Does anybody know if e-smith (Linux) would benefit from a P3 CPU vs. a celeron of the same MHz. Just thinking of the cost saving if the OS doesn't appreciate it.

Des Dougan

Re: PIII Vs Celeron
« Reply #1 on: May 11, 2001, 06:41:42 AM »
e-smith will work perfectly well on either. It really depends how much you want to spend. If budgets are tight, I'd be more inclined to go with a lower-cost CPU and add as much RAM as could be afforded.

Des Dougan

Engelmann

Re: PIII Vs Celeron
« Reply #2 on: May 11, 2001, 02:10:01 PM »
YES - RAM is much more important than the cpu speed! WHAT ABOUT A AMD DURON - much faster and cheaper! works great!

Clifford Ilkay

Re: PIII Vs Celeron
« Reply #3 on: May 11, 2001, 06:11:23 PM »
The only place where you would benefit from having a P3 vs. a Celeron is if you were running applications that would benefit from the larger cache and faster bus speed of the P3, such as database applications. There is nothing in e-smith that is that CPU intensive. I would spend more money on disk subsystems than on memory or CPU. You will notice the difference between a fast SCSI drive and a fast IDE drive, particularly if you have disk contention caused by multiple processes doing read and writes simultaneously.

Regards,

Clifford

Alejandro

Re: PIII Vs Celeron
« Reply #4 on: May 11, 2001, 06:37:24 PM »
Alec, Engelmann, Des & Clifford
With your excuse, I'll partially disagree with the answers on this thread,
It all depends on wich process will be done more frequently by e-smith,
In particular, cpu speed is really important if the software makes a heavy cpu load,  not only database apps will do it, in fact many of the functions on a server will require a high cpu speed and the most important, an adecuate size, speed, and bus size of internal cache memory  the transfer rate betwen internal cache and cpu is in fact the most relevant factor to see difference between 2 processors at same speed.
I agree partially with the need of adecuate amount of RAM but if the processor is slow, you would not get any beneffits adding ram,
And a good disk could be a good choice to large file or database management.

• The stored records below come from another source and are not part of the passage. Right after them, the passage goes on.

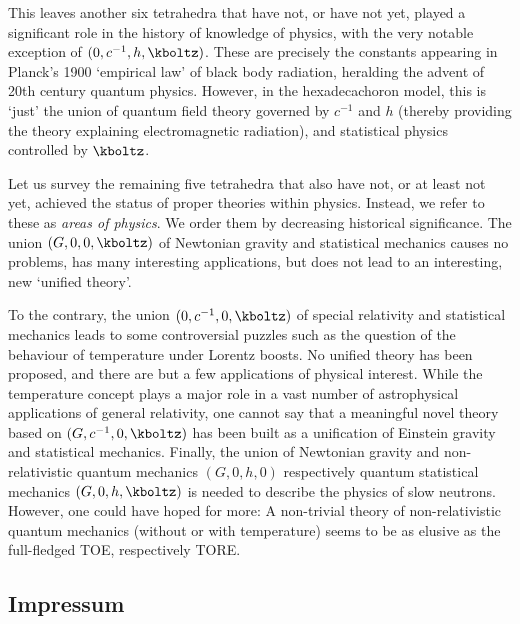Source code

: \documentclass{scrartcl}
\begin{document}
This leaves another six tetrahedra that have not, or have not yet, played a significant role in the history of knowledge of physics, with the very notable exception of $(0,c^{-1},h,\kboltz)$. These are precisely the constants appearing in Planck's 1900 \enquote*{empirical law} of black body radiation, heralding the advent of 20th century quantum physics. However, in the hexadecachoron model, this is \enquote*{just} the union of quantum field theory governed by $c^{-1}$ and $h$ (thereby providing the theory explaining electromagnetic radiation), and statistical physics controlled by $\kboltz$. 

Let us survey the remaining five tetrahedra that also have not, or at least not yet, achieved the status of proper theories within physics. Instead, we refer to these as \textit{areas of physics}. We order them by decreasing historical significance. The union $(G,0,0,\kboltz)$ of Newtonian gravity and statistical mechanics causes no problems, has many interesting applications, but does not lead to an interesting, new \enquote*{unified theory}.

To the contrary, the union $(0,c^{-1},0,\kboltz)$ of special relativity and statistical mechanics leads to some controversial puzzles such as the question of the behaviour of temperature under Lorentz boosts. No unified theory has been proposed, and there are but a few applications of physical interest. While the temperature concept plays a major role in a vast number of astrophysical applications of general relativity, one cannot say that a meaningful novel theory based on $(G,c^{-1},0,\kboltz)$ has been built as a unification of Einstein gravity and statistical mechanics. Finally, the union of Newtonian gravity and non-relativistic quantum mechanics $(G,0,h,0)$ respectively quantum statistical mechanics $(G,0,h,\kboltz)$ is needed to describe the physics of slow neutrons. However, one could have hoped for more: A non-trivial theory of non-relativistic quantum mechanics (without or with temperature) seems to be as elusive as the full-fledged TOE, respectively TORE.

\subsection*{Impressum}


\end{document}
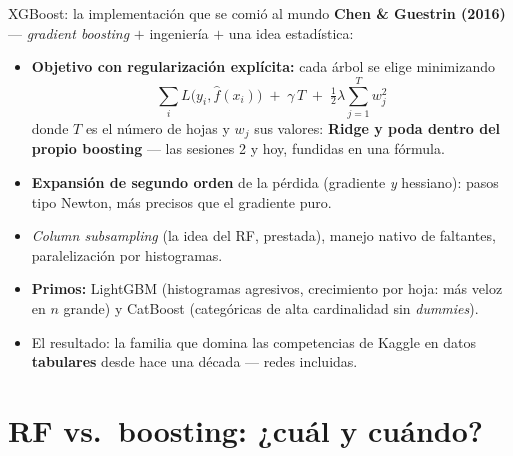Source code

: \documentclass{beamer}
\newcommand{\1}{\mathbb{I}}
\begin{document}
\begin{frame}{XGBoost: la implementación que se comió al mundo}
\small
\textbf{Chen \& Guestrin (2016)} --- \emph{gradient boosting} $+$ ingeniería $+$ una idea estadística:
\pause
\begin{itemize}\itemsep5pt
  \item \textbf{Objetivo con regularización explícita:} cada árbol se elige minimizando
  \[ \sum_i L\big(y_i, \hat{f}(x_i)\big) \;+\; \gamma\, T \;+\; \tfrac{1}{2}\lambda \sum_{j=1}^{T} w_j^2 \]
  donde $T$ es el número de hojas y $w_j$ sus valores: \textbf{Ridge y poda dentro del propio boosting} --- las sesiones 2 y hoy, fundidas en una fórmula. \pause
  \item \textbf{Expansión de segundo orden} de la pérdida (gradiente \emph{y} hessiano): pasos tipo Newton, más precisos que el gradiente puro. \pause
  \item \emph{Column subsampling} (la idea del RF, prestada), manejo nativo de faltantes, paralelización por histogramas. \pause
\end{itemize}

\vspace{0.1cm}
\begin{itemize}\itemsep3pt
  \item \textbf{Primos:} LightGBM (histogramas agresivos, crecimiento por hoja: más veloz en $n$ grande) y CatBoost (categóricas de alta cardinalidad sin \emph{dummies}).
  \item El resultado: la familia que domina las competencias de Kaggle en datos \textbf{tabulares} desde hace una década --- redes incluidas.
\end{itemize}
\end{frame}


\section{RF vs.\ boosting: ¿cuál y cuándo?}
\begin{frame}[noframenumbering]
\tableofcontents[currentsection]
\end{frame}
\end{document}
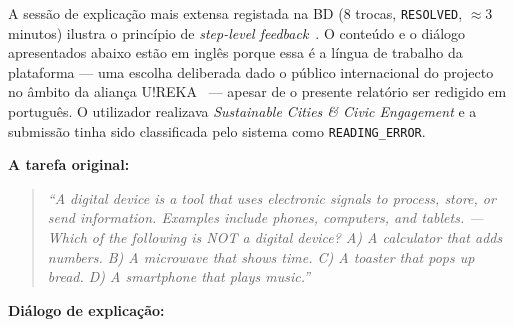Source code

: A sessão de explicação mais extensa registada na BD (8 trocas, \texttt{RESOLVED}, $\approx$3 minutos) ilustra o princípio de \emph{step-level feedback}~\cite{vanlehn2011relative}. O conteúdo e o diálogo apresentados abaixo estão em inglês porque essa é a língua de trabalho da plataforma --- uma escolha deliberada dado o público internacional do projecto no âmbito da aliança U!REKA~\citep{ureka2026alliance} --- apesar de o presente relatório ser redigido em português. O utilizador realizava \emph{Sustainable Cities \& Civic Engagement} e a submissão tinha sido classificada pelo sistema como \texttt{READING\_ERROR}.

\medskip
\noindent\textbf{A tarefa original:}
\begin{quote}
\small\itshape
\emph{``A digital device is a tool that uses electronic signals to process, store, or send information. Examples include phones, computers, and tablets. --- Which of the following is NOT a digital device? A) A calculator that adds numbers. B) A microwave that shows time. C) A toaster that pops up bread. D) A smartphone that plays music.''}
\end{quote}

\smallskip
\noindent\textbf{Diálogo de explicação:}

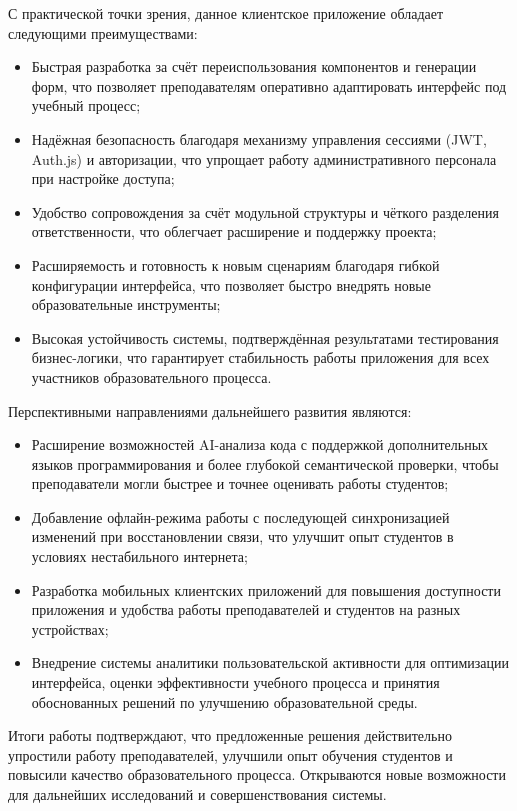 С практической точки зрения, данное клиентское приложение обладает следующими преимуществами:
\begin{itemize}
  \item Быстрая разработка за счёт переиспользования компонентов и генерации форм, что позволяет преподавателям оперативно адаптировать интерфейс под учебный процесс;
  \item Надёжная безопасность благодаря механизму управления сессиями (JWT, Auth.js) и авторизации, что упрощает работу административного персонала при настройке доступа;
  \item Удобство сопровождения за счёт модульной структуры и чёткого разделения ответственности, что облегчает расширение и поддержку проекта;
  \item Расширяемость и готовность к новым сценариям благодаря гибкой конфигурации интерфейса, что позволяет быстро внедрять новые образовательные инструменты;
  \item Высокая устойчивость системы, подтверждённая результатами тестирования бизнес-логики, что гарантирует стабильность работы приложения для всех участников образовательного процесса.
\end{itemize}

Перспективными направлениями дальнейшего развития являются:
\begin{itemize}
  \item Расширение возможностей AI-анализа кода с поддержкой дополнительных языков программирования и более глубокой семантической проверки, чтобы преподаватели могли быстрее и точнее оценивать работы студентов;
  \item Добавление офлайн-режима работы с последующей синхронизацией изменений при восстановлении связи, что улучшит опыт студентов в условиях нестабильного интернета;
  \item Разработка мобильных клиентских приложений для повышения доступности приложения и удобства работы преподавателей и студентов на разных устройствах;
  \item Внедрение системы аналитики пользовательской активности для оптимизации интерфейса, оценки эффективности учебного процесса и принятия обоснованных решений по улучшению образовательной среды.
\end{itemize}

Итоги работы подтверждают, что предложенные решения действительно упростили работу преподавателей, улучшили опыт обучения студентов и повысили качество образовательного процесса. Открываются новые возможности для дальнейших исследований и совершенствования системы.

Which will really decide wich of all factor is most important for e-smith to run better is the usage you will give to your box,
and of course an authorized opinion on this subject will told us what is most important acording to the software development,

In the hardware requirements you can see and analize what could be more important acording to the services you will plan to offer.
CU
Alejandro

Clifford Ilkay

Re: PIII Vs Celeron
« Reply #5 on: May 11, 2001, 07:52:31 PM »
Hi Alejandro,

We were not talking about CPUs of different clock rate. The question was, what, if any, difference would a Celeron and a P3 at the *same* clock rate make? Since both CPUs use the same core, the differences are one of L2 cache size and speed, MMX instructions, and front side bus clock, and of course, price. None of these factors are likely to be a bottleneck in the average e-smith server unless one is running Oracle or some such DBMS which could benefit from a larger L2 cache and faster FSB. MMX is irrelevant since a server is not going to be running MMX enhanced games. qmail is gentle on resources and I doubt it would benefit from a larger L2 cache. Cache is a mixed story anyway. The Celeron's L2 cache is only 128K but runs at CPU clock. The Katmai P3 has 512K of L2 cache at half CPU clock and the Coppermine P3 has 256K of on-die cache at full CPU clock. Chances are, Alek was comparing Celeron to Katmai not Celeron to Coppermine. So, that leaves us with the question of "Which is better, X cache at full clock or 4X cache at half clock?" The answer is, "It depends." There are very apps that would benefit from the larger L2 cache and most e-smith users are not running them and those that are would not be asking this question since the price difference between the Celeron and P3 would be negligible compared to the overall cost of the system.

Until recently, one of our clients was running Mandrake 5.2 as a file server and gateway machine, servicing 20 users on a Celeron 300A CPU with 64M of RAM. The server was quite responsive because I had them spend their money on 10k rpm U2W SCSI drives instead of on a faster CPU or more RAM. CPU utilization rarely exceeded 1% on that machine and it never hit swap. Installing a faster CPU or more RAM would not have mattered.